Excerpts from a dataset
• • • • •

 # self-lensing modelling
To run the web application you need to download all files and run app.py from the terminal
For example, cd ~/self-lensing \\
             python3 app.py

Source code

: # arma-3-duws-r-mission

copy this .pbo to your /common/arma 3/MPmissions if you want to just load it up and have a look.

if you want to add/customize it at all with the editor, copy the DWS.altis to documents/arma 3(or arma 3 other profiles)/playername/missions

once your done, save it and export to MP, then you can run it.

• • • • •

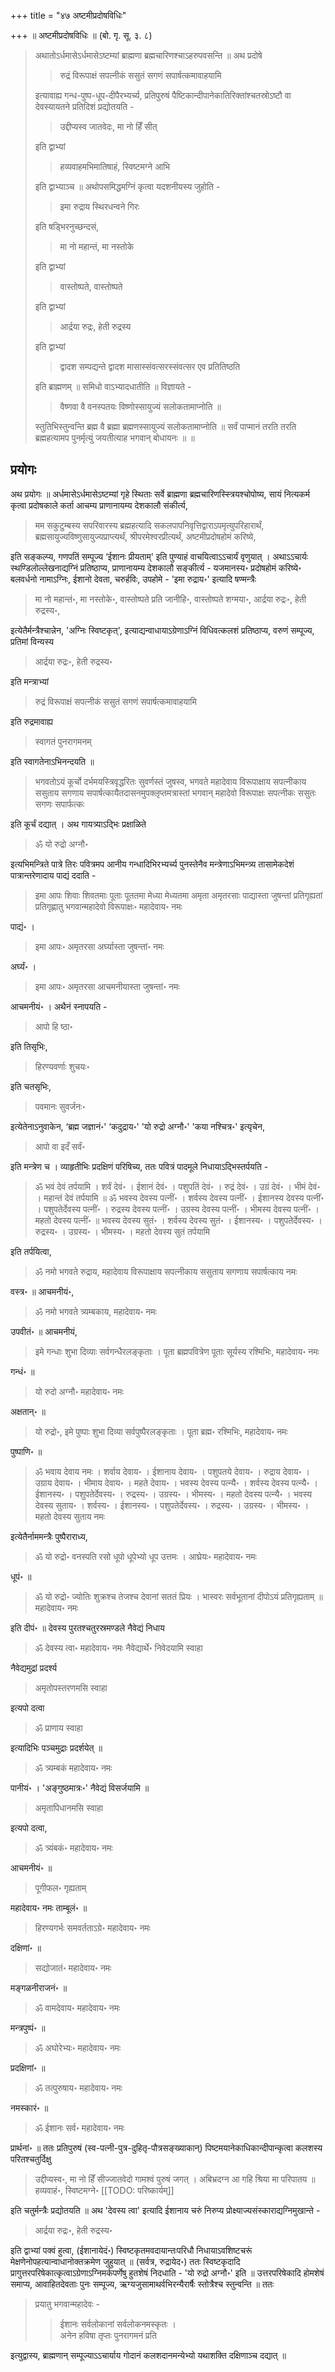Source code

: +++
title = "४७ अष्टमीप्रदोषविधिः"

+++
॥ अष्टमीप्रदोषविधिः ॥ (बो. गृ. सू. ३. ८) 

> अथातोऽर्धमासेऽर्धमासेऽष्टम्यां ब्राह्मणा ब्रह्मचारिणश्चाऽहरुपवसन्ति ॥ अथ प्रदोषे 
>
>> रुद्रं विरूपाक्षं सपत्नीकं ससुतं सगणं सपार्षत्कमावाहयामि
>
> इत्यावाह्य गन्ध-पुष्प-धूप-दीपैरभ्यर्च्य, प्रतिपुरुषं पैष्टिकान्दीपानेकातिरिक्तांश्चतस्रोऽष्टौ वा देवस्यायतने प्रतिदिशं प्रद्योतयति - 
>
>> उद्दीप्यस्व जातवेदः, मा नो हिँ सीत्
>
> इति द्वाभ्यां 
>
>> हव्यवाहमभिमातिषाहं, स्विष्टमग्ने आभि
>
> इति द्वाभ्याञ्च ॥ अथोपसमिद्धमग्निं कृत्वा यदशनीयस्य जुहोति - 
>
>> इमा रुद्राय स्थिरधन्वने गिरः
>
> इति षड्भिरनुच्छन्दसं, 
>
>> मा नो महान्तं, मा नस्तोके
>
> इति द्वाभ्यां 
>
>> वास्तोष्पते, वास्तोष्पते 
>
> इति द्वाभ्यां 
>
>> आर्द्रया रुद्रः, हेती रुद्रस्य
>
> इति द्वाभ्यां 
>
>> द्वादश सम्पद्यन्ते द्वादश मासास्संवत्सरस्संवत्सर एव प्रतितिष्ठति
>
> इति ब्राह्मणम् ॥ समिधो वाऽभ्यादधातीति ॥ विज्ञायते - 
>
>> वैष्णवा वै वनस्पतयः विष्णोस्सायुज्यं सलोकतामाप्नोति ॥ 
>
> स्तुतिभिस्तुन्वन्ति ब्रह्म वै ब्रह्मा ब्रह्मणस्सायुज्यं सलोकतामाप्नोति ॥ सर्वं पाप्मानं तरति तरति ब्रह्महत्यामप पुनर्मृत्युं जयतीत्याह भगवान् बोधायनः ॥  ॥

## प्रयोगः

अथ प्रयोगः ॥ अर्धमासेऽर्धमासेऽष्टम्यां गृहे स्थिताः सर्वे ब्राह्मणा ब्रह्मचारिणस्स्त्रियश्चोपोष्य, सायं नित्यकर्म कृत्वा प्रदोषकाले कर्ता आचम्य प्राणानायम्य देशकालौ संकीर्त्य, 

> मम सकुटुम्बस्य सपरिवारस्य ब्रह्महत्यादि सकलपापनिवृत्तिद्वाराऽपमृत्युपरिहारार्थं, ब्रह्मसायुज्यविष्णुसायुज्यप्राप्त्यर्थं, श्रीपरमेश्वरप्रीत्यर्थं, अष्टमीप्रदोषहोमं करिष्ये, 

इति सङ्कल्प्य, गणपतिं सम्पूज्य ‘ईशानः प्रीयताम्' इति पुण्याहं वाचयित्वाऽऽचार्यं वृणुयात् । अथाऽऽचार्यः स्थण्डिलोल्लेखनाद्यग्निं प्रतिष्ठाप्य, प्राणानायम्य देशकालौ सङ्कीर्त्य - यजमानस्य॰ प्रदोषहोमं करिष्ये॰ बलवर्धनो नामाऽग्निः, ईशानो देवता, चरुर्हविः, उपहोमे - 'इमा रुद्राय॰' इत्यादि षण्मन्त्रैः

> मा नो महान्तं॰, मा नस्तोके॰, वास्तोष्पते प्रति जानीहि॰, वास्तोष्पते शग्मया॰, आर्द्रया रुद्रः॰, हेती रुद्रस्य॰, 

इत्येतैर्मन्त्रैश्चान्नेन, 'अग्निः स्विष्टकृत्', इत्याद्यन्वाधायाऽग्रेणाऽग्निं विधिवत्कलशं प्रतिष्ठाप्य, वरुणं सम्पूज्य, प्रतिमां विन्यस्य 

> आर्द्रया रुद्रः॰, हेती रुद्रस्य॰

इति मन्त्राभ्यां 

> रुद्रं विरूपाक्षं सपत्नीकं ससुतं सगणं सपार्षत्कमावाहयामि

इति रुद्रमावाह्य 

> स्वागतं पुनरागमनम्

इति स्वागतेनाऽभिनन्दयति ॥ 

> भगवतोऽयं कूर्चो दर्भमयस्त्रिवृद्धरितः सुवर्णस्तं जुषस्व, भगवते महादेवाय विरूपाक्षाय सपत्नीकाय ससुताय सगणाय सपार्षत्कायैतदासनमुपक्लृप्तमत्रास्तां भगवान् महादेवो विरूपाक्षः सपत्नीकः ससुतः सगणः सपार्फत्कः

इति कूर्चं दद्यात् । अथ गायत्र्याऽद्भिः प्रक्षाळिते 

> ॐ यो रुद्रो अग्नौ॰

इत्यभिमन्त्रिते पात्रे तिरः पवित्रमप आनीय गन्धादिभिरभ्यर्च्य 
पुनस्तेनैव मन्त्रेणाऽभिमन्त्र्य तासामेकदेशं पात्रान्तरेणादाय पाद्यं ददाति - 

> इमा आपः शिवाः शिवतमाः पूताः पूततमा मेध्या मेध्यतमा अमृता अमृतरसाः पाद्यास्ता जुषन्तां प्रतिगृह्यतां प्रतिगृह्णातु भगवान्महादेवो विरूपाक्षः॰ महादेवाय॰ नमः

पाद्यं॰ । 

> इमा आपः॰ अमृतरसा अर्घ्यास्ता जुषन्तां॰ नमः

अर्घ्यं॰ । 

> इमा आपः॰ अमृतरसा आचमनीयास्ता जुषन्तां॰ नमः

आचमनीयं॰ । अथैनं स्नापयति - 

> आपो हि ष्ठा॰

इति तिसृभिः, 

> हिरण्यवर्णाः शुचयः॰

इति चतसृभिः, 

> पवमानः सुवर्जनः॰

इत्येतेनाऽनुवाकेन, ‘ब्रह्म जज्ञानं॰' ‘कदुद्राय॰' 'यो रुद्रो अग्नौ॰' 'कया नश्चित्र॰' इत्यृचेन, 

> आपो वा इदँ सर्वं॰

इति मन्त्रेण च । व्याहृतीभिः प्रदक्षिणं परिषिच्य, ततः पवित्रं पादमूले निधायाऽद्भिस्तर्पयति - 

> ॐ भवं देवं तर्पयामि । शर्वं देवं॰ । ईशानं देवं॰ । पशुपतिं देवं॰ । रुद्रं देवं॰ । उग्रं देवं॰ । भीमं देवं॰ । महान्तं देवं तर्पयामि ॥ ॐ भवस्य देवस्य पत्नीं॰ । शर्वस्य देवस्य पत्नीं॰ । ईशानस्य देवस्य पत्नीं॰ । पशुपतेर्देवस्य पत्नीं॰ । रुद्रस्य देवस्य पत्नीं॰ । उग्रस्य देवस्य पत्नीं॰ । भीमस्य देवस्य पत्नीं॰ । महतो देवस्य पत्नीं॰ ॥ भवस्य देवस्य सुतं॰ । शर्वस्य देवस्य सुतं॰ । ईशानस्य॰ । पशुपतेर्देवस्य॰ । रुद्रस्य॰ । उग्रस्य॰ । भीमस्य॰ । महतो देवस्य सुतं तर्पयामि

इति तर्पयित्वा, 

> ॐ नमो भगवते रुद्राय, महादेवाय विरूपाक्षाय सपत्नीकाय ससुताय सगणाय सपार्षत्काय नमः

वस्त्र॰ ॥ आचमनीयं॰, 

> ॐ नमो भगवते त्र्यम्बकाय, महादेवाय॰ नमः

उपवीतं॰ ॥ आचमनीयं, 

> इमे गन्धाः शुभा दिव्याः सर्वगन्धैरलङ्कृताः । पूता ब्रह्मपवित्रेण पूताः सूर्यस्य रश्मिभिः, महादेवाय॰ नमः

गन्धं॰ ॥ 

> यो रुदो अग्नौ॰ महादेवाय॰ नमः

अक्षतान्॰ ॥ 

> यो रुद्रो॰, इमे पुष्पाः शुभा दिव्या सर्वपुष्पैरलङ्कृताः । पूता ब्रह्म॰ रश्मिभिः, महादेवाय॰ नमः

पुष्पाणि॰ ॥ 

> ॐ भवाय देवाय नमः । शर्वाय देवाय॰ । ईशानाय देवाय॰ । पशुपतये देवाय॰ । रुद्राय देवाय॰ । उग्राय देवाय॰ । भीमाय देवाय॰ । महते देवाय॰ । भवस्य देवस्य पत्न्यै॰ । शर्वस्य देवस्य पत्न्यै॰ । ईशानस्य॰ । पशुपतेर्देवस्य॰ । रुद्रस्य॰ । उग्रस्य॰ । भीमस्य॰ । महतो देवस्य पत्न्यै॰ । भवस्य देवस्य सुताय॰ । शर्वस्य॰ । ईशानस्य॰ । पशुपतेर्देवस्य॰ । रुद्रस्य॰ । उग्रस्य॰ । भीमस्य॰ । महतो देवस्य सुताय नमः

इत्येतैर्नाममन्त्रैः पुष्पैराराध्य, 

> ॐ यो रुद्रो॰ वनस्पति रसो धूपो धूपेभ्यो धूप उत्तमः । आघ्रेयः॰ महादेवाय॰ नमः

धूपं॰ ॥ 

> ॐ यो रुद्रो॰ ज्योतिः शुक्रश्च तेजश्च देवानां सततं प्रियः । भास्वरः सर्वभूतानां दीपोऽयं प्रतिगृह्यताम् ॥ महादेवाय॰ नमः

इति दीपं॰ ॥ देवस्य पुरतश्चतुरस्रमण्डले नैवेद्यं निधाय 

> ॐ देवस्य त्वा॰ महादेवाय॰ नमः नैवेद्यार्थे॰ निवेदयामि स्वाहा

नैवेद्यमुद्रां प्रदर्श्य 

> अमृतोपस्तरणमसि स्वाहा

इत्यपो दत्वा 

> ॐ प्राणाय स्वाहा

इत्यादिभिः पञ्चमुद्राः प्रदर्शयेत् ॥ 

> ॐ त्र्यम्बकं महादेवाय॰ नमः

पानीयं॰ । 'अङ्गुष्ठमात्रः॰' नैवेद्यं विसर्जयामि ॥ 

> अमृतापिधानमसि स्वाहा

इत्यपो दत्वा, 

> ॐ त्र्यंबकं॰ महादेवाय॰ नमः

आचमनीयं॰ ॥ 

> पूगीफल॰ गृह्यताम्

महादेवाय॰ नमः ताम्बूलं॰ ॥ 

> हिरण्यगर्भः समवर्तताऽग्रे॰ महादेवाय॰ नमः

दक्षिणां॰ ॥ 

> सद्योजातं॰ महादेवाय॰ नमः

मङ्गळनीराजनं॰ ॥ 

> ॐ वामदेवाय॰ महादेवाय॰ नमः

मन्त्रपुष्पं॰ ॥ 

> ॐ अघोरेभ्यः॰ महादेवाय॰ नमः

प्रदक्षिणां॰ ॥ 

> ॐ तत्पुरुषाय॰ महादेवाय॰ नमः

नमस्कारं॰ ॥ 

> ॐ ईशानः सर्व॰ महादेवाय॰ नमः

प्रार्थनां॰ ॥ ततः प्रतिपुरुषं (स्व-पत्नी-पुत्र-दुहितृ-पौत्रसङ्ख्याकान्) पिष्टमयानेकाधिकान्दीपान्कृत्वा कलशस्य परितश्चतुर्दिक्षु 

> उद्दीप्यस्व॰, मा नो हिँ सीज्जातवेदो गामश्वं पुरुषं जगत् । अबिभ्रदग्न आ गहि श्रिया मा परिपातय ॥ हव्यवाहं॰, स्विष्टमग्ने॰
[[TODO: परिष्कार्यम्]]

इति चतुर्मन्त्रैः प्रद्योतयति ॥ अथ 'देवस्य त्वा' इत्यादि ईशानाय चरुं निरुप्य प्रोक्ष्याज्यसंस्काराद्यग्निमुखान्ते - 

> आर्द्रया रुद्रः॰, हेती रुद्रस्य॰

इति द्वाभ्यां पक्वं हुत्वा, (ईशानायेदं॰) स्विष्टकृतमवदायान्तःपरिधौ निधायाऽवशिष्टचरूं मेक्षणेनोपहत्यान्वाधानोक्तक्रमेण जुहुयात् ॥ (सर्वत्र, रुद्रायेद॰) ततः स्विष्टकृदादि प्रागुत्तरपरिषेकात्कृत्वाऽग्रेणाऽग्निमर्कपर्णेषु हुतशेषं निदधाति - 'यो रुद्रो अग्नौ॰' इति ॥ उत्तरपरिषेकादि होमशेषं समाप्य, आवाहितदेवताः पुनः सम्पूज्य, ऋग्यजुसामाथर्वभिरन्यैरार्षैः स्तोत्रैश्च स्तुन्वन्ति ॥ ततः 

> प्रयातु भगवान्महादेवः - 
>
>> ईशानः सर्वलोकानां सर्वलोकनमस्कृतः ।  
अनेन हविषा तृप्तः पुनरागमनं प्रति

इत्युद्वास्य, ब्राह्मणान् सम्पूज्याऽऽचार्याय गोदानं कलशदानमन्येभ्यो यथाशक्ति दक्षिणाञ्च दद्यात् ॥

• • • • •

> Work required:
Nothing should appear in the answer except the lines above from the line with "सगणाय सपार्षत्काय नमः" through the line with "सर्व॰ महादेवाय॰ नमः", both included, written out exactly.

> Task answer:
> ॐ नमो भगवते रुद्राय, महादेवाय विरूपाक्षाय सपत्नीकाय ससुताय सगणाय सपार्षत्काय नमः

वस्त्र॰ ॥ आचमनीयं॰, 

> ॐ नमो भगवते त्र्यम्बकाय, महादेवाय॰ नमः

उपवीतं॰ ॥ आचमनीयं, 

> इमे गन्धाः शुभा दिव्याः सर्वगन्धैरलङ्कृताः । पूता ब्रह्मपवित्रेण पूताः सूर्यस्य रश्मिभिः, महादेवाय॰ नमः

गन्धं॰ ॥ 

> यो रुदो अग्नौ॰ महादेवाय॰ नमः

अक्षतान्॰ ॥ 

> यो रुद्रो॰, इमे पुष्पाः शुभा दिव्या सर्वपुष्पैरलङ्कृताः । पूता ब्रह्म॰ रश्मिभिः, महादेवाय॰ नमः

पुष्पाणि॰ ॥ 

> ॐ भवाय देवाय नमः । शर्वाय देवाय॰ । ईशानाय देवाय॰ । पशुपतये देवाय॰ । रुद्राय देवाय॰ । उग्राय देवाय॰ । भीमाय देवाय॰ । महते देवाय॰ । भवस्य देवस्य पत्न्यै॰ । शर्वस्य देवस्य पत्न्यै॰ । ईशानस्य॰ । पशुपतेर्देवस्य॰ । रुद्रस्य॰ । उग्रस्य॰ । भीमस्य॰ । महतो देवस्य पत्न्यै॰ । भवस्य देवस्य सुताय॰ । शर्वस्य॰ । ईशानस्य॰ । पशुपतेर्देवस्य॰ । रुद्रस्य॰ । उग्रस्य॰ । भीमस्य॰ । महतो देवस्य सुताय नमः

इत्येतैर्नाममन्त्रैः पुष्पैराराध्य, 

> ॐ यो रुद्रो॰ वनस्पति रसो धूपो धूपेभ्यो धूप उत्तमः । आघ्रेयः॰ महादेवाय॰ नमः

धूपं॰ ॥ 

> ॐ यो रुद्रो॰ ज्योतिः शुक्रश्च तेजश्च देवानां सततं प्रियः । भास्वरः सर्वभूतानां दीपोऽयं प्रतिगृह्यताम् ॥ महादेवाय॰ नमः

इति दीपं॰ ॥ देवस्य पुरतश्चतुरस्रमण्डले नैवेद्यं निधाय 

> ॐ देवस्य त्वा॰ महादेवाय॰ नमः नैवेद्यार्थे॰ निवेदयामि स्वाहा

नैवेद्यमुद्रां प्रदर्श्य 

> अमृतोपस्तरणमसि स्वाहा

इत्यपो दत्वा 

> ॐ प्राणाय स्वाहा

इत्यादिभिः पञ्चमुद्राः प्रदर्शयेत् ॥ 

> ॐ त्र्यम्बकं महादेवाय॰ नमः

पानीयं॰ । 'अङ्गुष्ठमात्रः॰' नैवेद्यं विसर्जयामि ॥ 

> अमृतापिधानमसि स्वाहा

इत्यपो दत्वा, 

> ॐ त्र्यंबकं॰ महादेवाय॰ नमः

आचमनीयं॰ ॥ 

> पूगीफल॰ गृह्यताम्

महादेवाय॰ नमः ताम्बूलं॰ ॥ 

> हिरण्यगर्भः समवर्तताऽग्रे॰ महादेवाय॰ नमः

दक्षिणां॰ ॥ 

> सद्योजातं॰ महादेवाय॰ नमः

मङ्गळनीराजनं॰ ॥ 

> ॐ वामदेवाय॰ महादेवाय॰ नमः

मन्त्रपुष्पं॰ ॥ 

> ॐ अघोरेभ्यः॰ महादेवाय॰ नमः

प्रदक्षिणां॰ ॥ 

> ॐ तत्पुरुषाय॰ महादेवाय॰ नमः

नमस्कारं॰ ॥ 

> ॐ ईशानः सर्व॰ महादेवाय॰ नमः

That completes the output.